En l’espèce, en confirmant que l’assignation à comparaître était entachée d’un vice de fond, la Cour de cassation confirme indirectement que les règles de postulation trouvent à s’appliquer devant le juge des référés. C’est dire que, pour la Cour de cassation, d’une part le juge des référés n’est pas une juridiction d’attribution distincte du tribunal judiciaire, et d’autre part, que la représentation par avocat est obligatoire devant le juge des référés. Si la première affirmation va de soi, il n’en va assurément pas de même de la seconde. On enseignait traditionnellement que, quelle que soit la juridiction des référés compétente en première instance, les parties étaient admises à se présenter en personne. Et la Cour de cassation avait déjà pu prendre motif de l’absence de représentation obligatoire pour écarter l’application des règles relatives à la territorialité de la postulation devant le juge des référés (Civ. 2e, 28 janv. 2016, n° 14-29.185, D. 2016. 321 ; D. avocats 2016. 44, obs. L. Dargent ; Procédures 2016. Comm. 83, par Y. Strickler). Sans doute cette solution a-t-elle, en l’espèce, convaincu le juge des référés du Tribunal judiciaire de Libourne qui a constaté la régularité de l’acte d’assignation.

C’était toutefois ne pas tenir compte de l’extension récente de la représentation obligatoire. Précisément, depuis le décret n° 2019-1333 du 11 décembre 2019 réformant la procédure civile, la représentation par avocat est en principe obligatoire devant le tribunal judiciaire. Et, le positionnement de l’article 760 du code de procédure civile, dans les dispositions communes à cette juridiction, semblait indiquer que ce même principe devait trouver à s’appliquer par extension à la procédure de référé. Mais, au vrai, d’autres dispositions du code de procédure civile pouvaient plaider pour une solution inverse, de sorte que la question restait jusqu’à présent discutée (v. not., N. Cayrol, Assistance et représentation des parties, in S. Guinchard [dir.], Droit et pratique de la procédure civile, 11e éd., Dalloz, 2023, n° 281.211, p. 930).

Par cette décision du 11 septembre 2025, la Cour de cassation met fin à la discussion : depuis le 1er janvier 2020, la représentation devant le juge des référés est donc désormais obligatoire, sauf les exceptions prévues à l’article 761 du code de procédure civile.
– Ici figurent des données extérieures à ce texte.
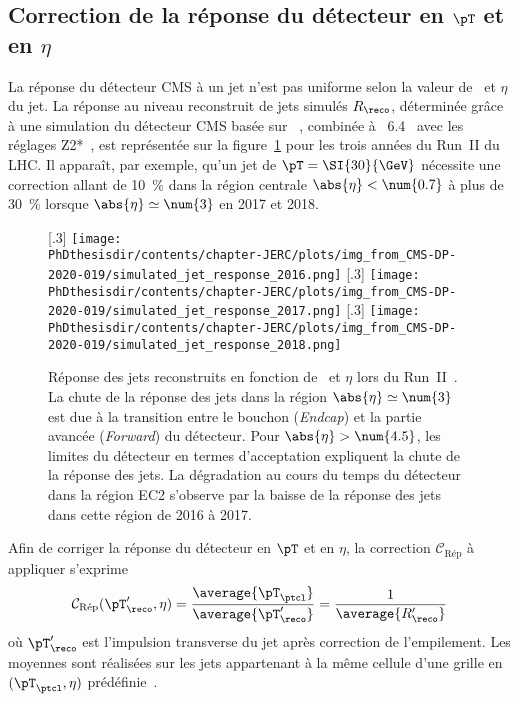 \subsection{Correction de la réponse du détecteur en $\pT$ et en $\eta$}\label{chapter-JERC-section-CMS-subsec-reponse}
La réponse du détecteur CMS à un jet n'est pas uniforme selon la valeur de \pT\ et $\eta$ du jet.
La réponse au niveau reconstruit de jets simulés $R_\reco$,
déterminée grâce à une simulation du détecteur CMS basée sur \GEANTfour~\cite{geant4},
combinée à \PYTHIA~6.4~\cite{pythia6.4}
avec les réglages Z2*~\cite{tunes_2016},
est représentée sur la figure~\ref{fig-simulated_jet_response_RunII} pour les trois années du Run~II du LHC.
Il apparaît, par exemple, qu'un jet de $\pT=\SI{30}{\GeV}$ nécessite une correction allant de \SI{10}{\%} dans la région centrale $\abs{\eta}<\num{0.7}$ à plus de \SI{30}{\%} lorsque $\abs{\eta}\simeq\num{3}$ en 2017 et 2018.
\begin{figure}[h]
\centering
{}[.3\textwidth]
{\texttt{[image: \\PhDthesisdir/contents/chapter-JERC/plots/img\_from\_CMS-DP-2020-019/simulated\_jet\_response\_2016.png]}}
\hfill
{}[.3\textwidth]
{\texttt{[image: \\PhDthesisdir/contents/chapter-JERC/plots/img\_from\_CMS-DP-2020-019/simulated\_jet\_response\_2017.png]}}
\hfill
{}[.3\textwidth]
{\texttt{[image: \\PhDthesisdir/contents/chapter-JERC/plots/img\_from\_CMS-DP-2020-019/simulated\_jet\_response\_2018.png]}}
\caption[Réponse des jets reconstruits en fonction de \pT\ et $\eta$ lors du Run~II.]{Réponse des jets reconstruits en fonction de \pT\ et $\eta$ lors du Run~II~\cite{CMS-DP-2020-019}. La chute de la réponse des jets dans la région $\abs{\eta}\simeq\num{3}$ est due à la transition entre le bouchon (\emph{Endcap}) et la partie avancée (\emph{Forward}) du détecteur. Pour $\abs{\eta}>\num{4.5}$, les limites du détecteur en termes d'acceptation expliquent la chute de la réponse des jets. La dégradation au cours du temps du détecteur dans la région \og EC2 \fg{} s'observe par la baisse de la réponse des jets dans cette région de 2016 à 2017.}
\label{fig-simulated_jet_response_RunII}
\end{figure}
\par Afin de corriger la réponse du détecteur en $\pT$ et en $\eta$, la correction $\mathcal{C}_\text{Rép}$ à appliquer s'exprime
\begin{equation}
\mathcal{C}_\text{Rép}(\pT_\reco', \eta) = \frac{\average{\pT_\ptcl}}{\average{\pT_\reco'}} = \frac{1}{\average{R_\reco'}}
\end{equation}
où $\pT_\reco'$ est l'impulsion transverse du jet après correction de l'empilement.
Les moyennes sont réalisées sur les jets appartenant à la même cellule d'une grille en $(\pT_\ptcl, \eta)$ prédéfinie~\cite{JERC_RunI}.
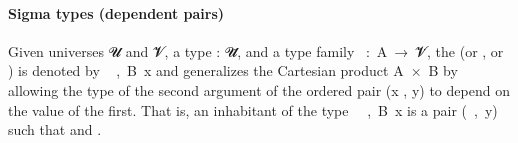 \paragraph*{Sigma types (dependent pairs)} %

Given universes \ab 𝓤 and \ab 𝓥, a type  \as : \ab 𝓤\af ̇, and a type family ~\as :~\ab A~\as →~\ab 𝓥\af ̇, the  (or , or ) is denoted by ~ ,~\ab B~\ab x and generalizes the Cartesian product \ab A~\af ×~\ab B by allowing the type  of the second argument of the ordered pair (\ab x \af , \ab y) to depend on the value  of the first. That is, an inhabitant of the type ~~,~\ab B~\ab x is a pair (~\af ,~\ab y) such that  and .

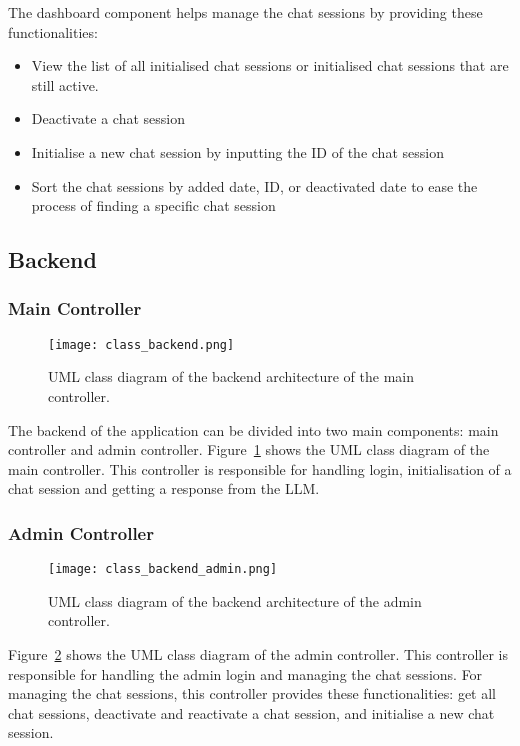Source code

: The dashboard component helps manage the chat sessions by providing these functionalities:
\begin{itemize}
    \item View the list of all initialised chat sessions or initialised chat sessions that are still active.
    \item Deactivate a chat session
    \item Initialise a new chat session by inputting the ID of the chat session
    \item Sort the chat sessions by added date, ID, or deactivated date to ease the process of finding a specific chat session
\end{itemize}

\subsection{Backend}

\subsubsection{Main Controller}

\begin{figure}[h!]
    \centering
    \texttt{[image: class\_backend.png]}
    \caption{UML class diagram of the backend architecture of the main controller.}
    \label{class_backend}
\end{figure}

The backend of the application can be divided into two main components: main controller and admin controller.
Figure~\ref{class_backend} shows the UML class diagram of the main controller.
This controller is responsible for handling login, initialisation of a chat session and getting a response from the \ac{LLM}.

\subsubsection{Admin Controller}

\begin{figure}[h!]
    \centering
    \texttt{[image: class\_backend\_admin.png]}
    \caption{UML class diagram of the backend architecture of the admin controller.}
    \label{class_backend_admin}
\end{figure}

Figure~\ref{class_backend_admin} shows the UML class diagram of the admin controller.
This controller is responsible for handling the admin login and managing the chat sessions.
For managing the chat sessions, this controller provides these functionalities: get all chat sessions, deactivate and reactivate a chat session, and initialise a new chat session.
Si cette solution s’inscrit assurément dans le sens de l’évolution de la procédure civile et de la généralisation progressive de la représentation obligatoire (v. encore réc., G. Maugain, « Magicobus II » : deuxième décret magique opérant des simplifications ciblées de la procédure civile, Dalloz actualité, 8 sept. 2025), on peut craindre qu’elle affecte l’efficacité de la procédure de référé qui repose aussi en partie sur sa simplicité de mise en œuvre. En outre, la solution achève de décorréler la question de la représentation obligatoire à celle de la nature de la procédure – la procédure de référé demeurant par principe orale –, alors que ces deux questions pourraient sans doute, dans une configuration idéale de la procédure civile, être liées l’une à l’autre. Il reste que la représentation devant le juge des référés étant désormais obligatoire, les règles relatives à la territorialité de la postulation y trouvent donc logiquement à s’appliquer.
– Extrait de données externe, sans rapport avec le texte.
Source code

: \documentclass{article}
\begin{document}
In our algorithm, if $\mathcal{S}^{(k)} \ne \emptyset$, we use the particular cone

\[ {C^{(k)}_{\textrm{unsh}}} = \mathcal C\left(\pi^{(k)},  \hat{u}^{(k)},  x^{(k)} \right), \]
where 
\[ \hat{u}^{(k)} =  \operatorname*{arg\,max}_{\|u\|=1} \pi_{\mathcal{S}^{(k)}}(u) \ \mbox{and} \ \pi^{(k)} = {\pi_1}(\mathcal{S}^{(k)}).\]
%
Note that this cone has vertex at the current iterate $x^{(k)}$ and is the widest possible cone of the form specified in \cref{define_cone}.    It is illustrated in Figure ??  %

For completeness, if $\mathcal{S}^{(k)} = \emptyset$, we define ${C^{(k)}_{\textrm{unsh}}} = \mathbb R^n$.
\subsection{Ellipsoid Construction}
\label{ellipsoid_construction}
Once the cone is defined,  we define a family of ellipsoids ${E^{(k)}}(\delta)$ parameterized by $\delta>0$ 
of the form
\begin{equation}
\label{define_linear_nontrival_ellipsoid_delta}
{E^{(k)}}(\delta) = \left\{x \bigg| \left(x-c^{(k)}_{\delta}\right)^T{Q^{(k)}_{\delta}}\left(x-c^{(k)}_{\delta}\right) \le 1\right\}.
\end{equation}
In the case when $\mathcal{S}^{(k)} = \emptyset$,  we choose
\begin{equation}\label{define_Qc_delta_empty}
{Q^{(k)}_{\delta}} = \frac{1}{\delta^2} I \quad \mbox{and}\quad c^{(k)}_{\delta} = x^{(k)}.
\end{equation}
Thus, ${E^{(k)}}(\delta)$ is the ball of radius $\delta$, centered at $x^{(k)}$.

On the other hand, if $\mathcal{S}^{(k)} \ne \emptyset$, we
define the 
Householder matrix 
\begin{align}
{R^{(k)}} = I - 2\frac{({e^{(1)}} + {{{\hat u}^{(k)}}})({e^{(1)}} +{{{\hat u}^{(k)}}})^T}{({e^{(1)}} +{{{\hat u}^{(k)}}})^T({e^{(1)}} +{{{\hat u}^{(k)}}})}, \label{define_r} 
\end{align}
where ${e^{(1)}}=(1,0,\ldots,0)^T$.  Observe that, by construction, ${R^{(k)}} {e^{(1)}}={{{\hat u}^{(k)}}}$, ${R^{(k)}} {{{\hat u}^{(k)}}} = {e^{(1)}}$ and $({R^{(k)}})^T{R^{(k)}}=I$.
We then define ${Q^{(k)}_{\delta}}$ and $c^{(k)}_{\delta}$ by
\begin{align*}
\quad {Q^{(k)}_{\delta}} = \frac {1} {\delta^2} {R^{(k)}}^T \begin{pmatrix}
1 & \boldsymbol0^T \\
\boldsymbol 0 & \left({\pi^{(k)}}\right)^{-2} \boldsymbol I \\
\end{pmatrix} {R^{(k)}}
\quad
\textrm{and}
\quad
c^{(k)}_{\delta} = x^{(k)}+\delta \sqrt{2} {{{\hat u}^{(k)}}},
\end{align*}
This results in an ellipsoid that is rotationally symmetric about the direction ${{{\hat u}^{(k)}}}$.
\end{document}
La régularisation de l’assignation entachée d’un vice de fond

La possibilité d’une régularisation

Le non-respect des règles relatives à la territorialité de la postulation constitue une irrégularité de fond pouvant être soulevée en tout état de cause (C. pr. civ., art. 118), sans que celui qui l’invoque n’ait à justifier d’un quelconque grief (C. pr. civ., art. 119). Si la souplesse du régime de la nullité pour irrégularité de fond se comprend au regard de la gravité du vice qu’elle couvre, la nullité peut conduire à des résultats discutables, notamment lorsque le vice affecte l’acte introductif d’instance lui-même : les parties sont alors simplement contraintes de réintroduire l’instance, sans qu’aucun moyen tiré de la prescription ou de la forclusion ne puisse leur être opposé, la demande en justice même affectée d’un vice de procédure conservant son effet interruptif (C. civ., art. 2241). Grave, l’irrégularité de l’acte introductif d’instance n’est toutefois pas toujours irrémédiable, et peut être parfois régularisée au cours de l’instance (par ex., Civ. 2e, 10 janv. 2019, n° 17-28.805, Dalloz actualité, 5 févr. 2019, obs. M. Kebir ; D. 2019. 1306, obs. A. Leborgne ; ibid. 2020. 576, obs. N. Fricero ; RDP 2019, n° 02, p. 25, obs. O. Salati ; RTD civ. 2019. 399, obs. N. Cayrol ; Procédures 2019. Comm. 70 par Y. Strickler).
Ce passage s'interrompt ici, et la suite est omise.